◆ Task item
Only one range belongs in the answer: the line holding "P(t_n|w)$ Independence assumption" through the last line of the records, reproduced as is.

◆ Extracted data
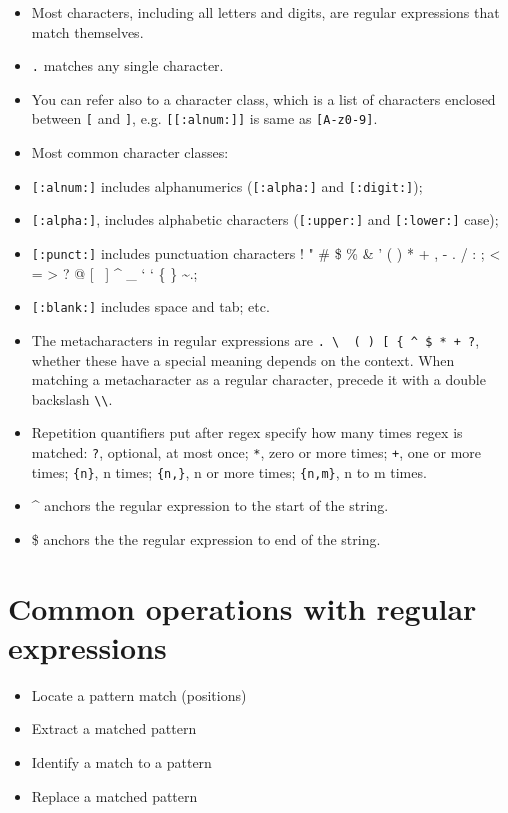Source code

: \documentclass[]{book}
\providecommand{\tightlist}{%
  \setlength{\itemsep}{0pt}\setlength{\parskip}{0pt}}
\begin{document}
\begin{itemize}
\tightlist
\item
  Most characters, including all letters and digits, are regular
  expressions that match themselves.
\item
  \texttt{.} matches any single character.
\item
  You can refer also to a character class, which is a list of characters
  enclosed between \texttt{{[}} and \texttt{{]}}, e.g.
  \texttt{{[}{[}:alnum:{]}{]}} is same as \texttt{{[}A-z0-9{]}}.
\item
  Most common character classes:
\item
  \texttt{{[}:alnum:{]}} includes alphanumerics (\texttt{{[}:alpha:{]}}
  and \texttt{{[}:digit:{]}});
\item
  \texttt{{[}:alpha:{]}}, includes alphabetic characters
  (\texttt{{[}:upper:{]}} and \texttt{{[}:lower:{]}} case);
\item
  \texttt{{[}:punct:{]}} includes punctuation characters ! " \# \$ \% \&
  ' ( ) * + , - . / : ; \textless{} = \textgreater{} ? @ {[} ~{]} \^{}
  \_ ` ` \{ \textbar{} \} \textasciitilde{}.;
\item
  \texttt{{[}:blank:{]}} includes space and tab; etc.
\item
  The metacharacters in regular expressions are
  \texttt{.\ \textbackslash{}\ \textbar{}\ (\ )\ {[}\ \{\ \^{}\ \$\ *\ +\ ?},
  whether these have a special meaning depends on the context. When
  matching a metacharacter as a regular character, precede it with a
  double backslash \texttt{\textbackslash{}\textbackslash{}}.
\item
  Repetition quantifiers put after regex specify how many times regex is
  matched: \texttt{?}, optional, at most once; \texttt{*}, zero or more
  times; \texttt{+}, one or more times; \texttt{\{n\}}, n times;
  \texttt{\{n,\}}, n or more times; \texttt{\{n,m\}}, n to m times.
\item
  \^{} anchors the regular expression to the start of the string.
\item
  \$ anchors the the regular expression to end of the string.
\end{itemize}

\section{Common operations with regular
expressions}\label{common-operations-with-regular-expressions}

\begin{itemize}
\tightlist
\item
  Locate a pattern match (positions)
\item
  Extract a matched pattern
\item
  Identify a match to a pattern
\item
  Replace a matched pattern
\end{itemize}
\end{document}
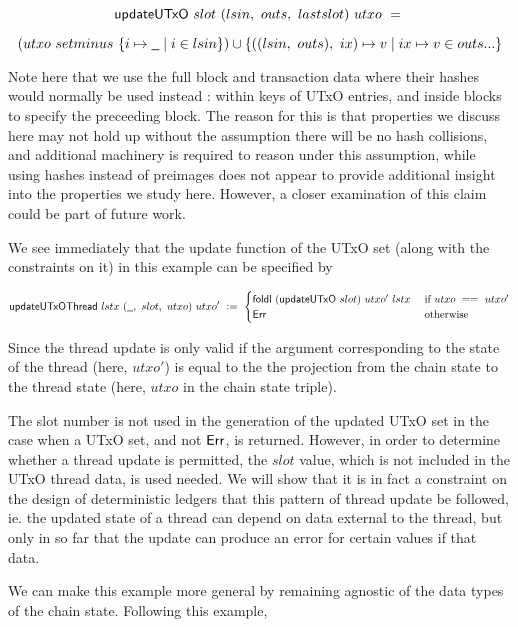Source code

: \[ \mathsf{updateUTxO}~slot~(lsin,~outs,~lastslot)~utxo~=~\]

\[  (utxo~setminus~\{ i \mapsto \wcard \mid i \in lsin \}) \cup \{ ((lsin,~outs),~ix) \mapsto v \mid ix \mapsto v \in outs ... \}  \]

Note here that we use the full block and transaction data where their hashes would
normally be used instead : within keys of UTxO entries, and inside
blocks to specify the preceeding block. The reason for this is that properties
we discuss here may not hold up without the assumption there will be no hash collisions,
and additional machinery is required to reason under this assumption, while using
hashes instead of preimages does not appear to provide additional insight into the
properties we study here. However, a closer examination of this claim could be
part of future work.

We see immediately that the update function of the UTxO set (along with the
constraints on it) in this example can be specified by

\[ \fun{updateUTxOThread} ~lstx ~(\wcard,~slot,~ utxo)~ utxo'~ \leteq~ \begin{cases}
  \fun{foldl}~(\fun{updateUTxO}~slot)~utxo'~lstx & \text { if } utxo~==~utxo' \\
  \Err & \text{ otherwise}
\end{cases}  \]

Since the thread update is only valid if the argument corresponding to the state of the
thread (here, $utxo'$) is equal to the the projection from the chain state to the
thread state (here, $utxo$ in the chain state triple).

The slot number is not used in the generation
of the updated UTxO set in the case when a UTxO set, and not $\mathsf{Err}$, is returned. However, in order to
determine whether a thread update is permitted, the $slot$ value, which
is not included in the UTxO thread data, is used needed.
We will show that it is in fact a constraint on the design of deterministic ledgers
that this pattern of thread update
be followed, ie. the updated state of a thread can depend on data external to the thread,
but only in so far that the update can produce an error for certain values if that data.

We can make this example more general by remaining agnostic of the data types of the
chain state. Following this example,

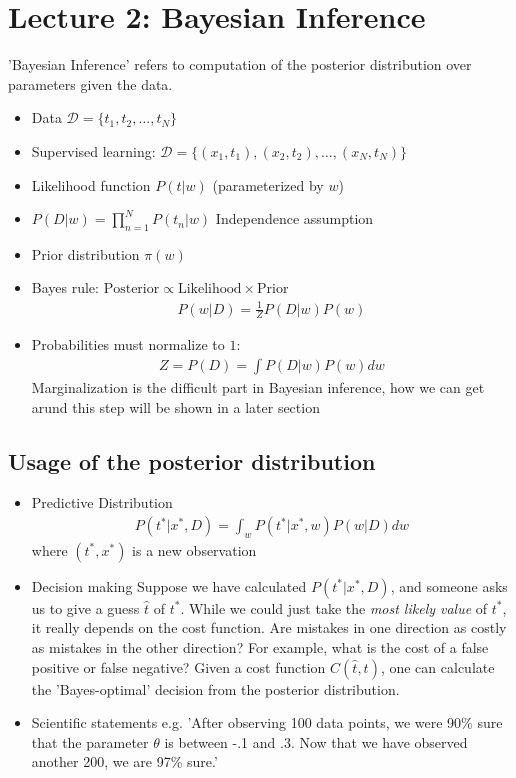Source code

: \section[Bayesian Inference]{Lecture 2: Bayesian Inference}

'Bayesian Inference' refers to computation of the posterior distribution over parameters given the data.

\begin{itemize}
\item Data $\mathcal{D}=\{t_1, t_2, \ldots, t_N\}$
\item Supervised learning: $\mathcal{D}=\{(x_1,t_1), (x_2,t_2), \ldots, (x_N,t_N)\}$
\item Likelihood function $P(t|w)$ \hspace{1cm}(parameterized by $w$)
\item $P(D|w)= \prod_{n=1}^N P(t_n|w)$ Independence assumption
\item Prior distribution $\pi(w)$
\item Bayes rule: $\mbox{Posterior} \propto \mbox{Likelihood}  \times \mbox{Prior}$
\begin{align}
P(w | D) =\frac{1}{Z} P(D|w) P(w)
\end{align}
\item Probabilities must normalize to $1$: 
\begin{align}
Z= P(D)= \int P(D|w) P(w) dw
\end{align}
Marginalization is the difficult part in Bayesian inference, how we can get arund this step will be shown in a later section
\end{itemize}

\subsection{Usage of the posterior distribution}

	\begin{itemize}
		\item Predictive Distribution
		\begin{align}
			P(t^*|x^*, D)= \int_w P(t^*| x^*, w) P(w| D)   dw
		\end{align}
		where $(t^*,x^*)$ is a new observation

		\item Decision making
		Suppose we have calculated $P(t^*|x^*, D)$, and someone asks us to give a guess $\hat t$ of $t^*$. While we could just take the \emph{most likely value} of $t^*$, it really depends on the cost function. Are mistakes in one direction as costly as mistakes in the other direction? For example, what is the cost of a false positive or false negative? Given a {cost function} $C(\hat t, t)$, one can calculate the 'Bayes-optimal' decision from the posterior distribution. 
		\item Scientific statements
		e.g. 'After observing 100 data points, we were 90\% sure that the parameter $\theta$ is between -.1 and .3. Now that we have observed another 200, we are 97\% sure.'
	\end{itemize}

◆ Answer below
\item $P(D|w)= \prod_{n=1}^N P(t_n|w)$ Independence assumption
\item Prior distribution $\pi(w)$
\item Bayes rule: $\mbox{Posterior} \propto \mbox{Likelihood}  \times \mbox{Prior}$
\begin{align}
P(w | D) =\frac{1}{Z} P(D|w) P(w)
\end{align}
\item Probabilities must normalize to $1$: 
\begin{align}
Z= P(D)= \int P(D|w) P(w) dw
\end{align}
Marginalization is the difficult part in Bayesian inference, how we can get arund this step will be shown in a later section
\end{itemize}

\subsection{Usage of the posterior distribution}

	\begin{itemize}
		\item Predictive Distribution
		\begin{align}
			P(t^*|x^*, D)= \int_w P(t^*| x^*, w) P(w| D)   dw
		\end{align}
		where $(t^*,x^*)$ is a new observation

		\item Decision making
		Suppose we have calculated $P(t^*|x^*, D)$, and someone asks us to give a guess $\hat t$ of $t^*$. While we could just take the \emph{most likely value} of $t^*$, it really depends on the cost function. Are mistakes in one direction as costly as mistakes in the other direction? For example, what is the cost of a false positive or false negative? Given a {cost function} $C(\hat t, t)$, one can calculate the 'Bayes-optimal' decision from the posterior distribution. 
		\item Scientific statements
		e.g. 'After observing 100 data points, we were 90\% sure that the parameter $\theta$ is between -.1 and .3. Now that we have observed another 200, we are 97\% sure.'
	\end{itemize}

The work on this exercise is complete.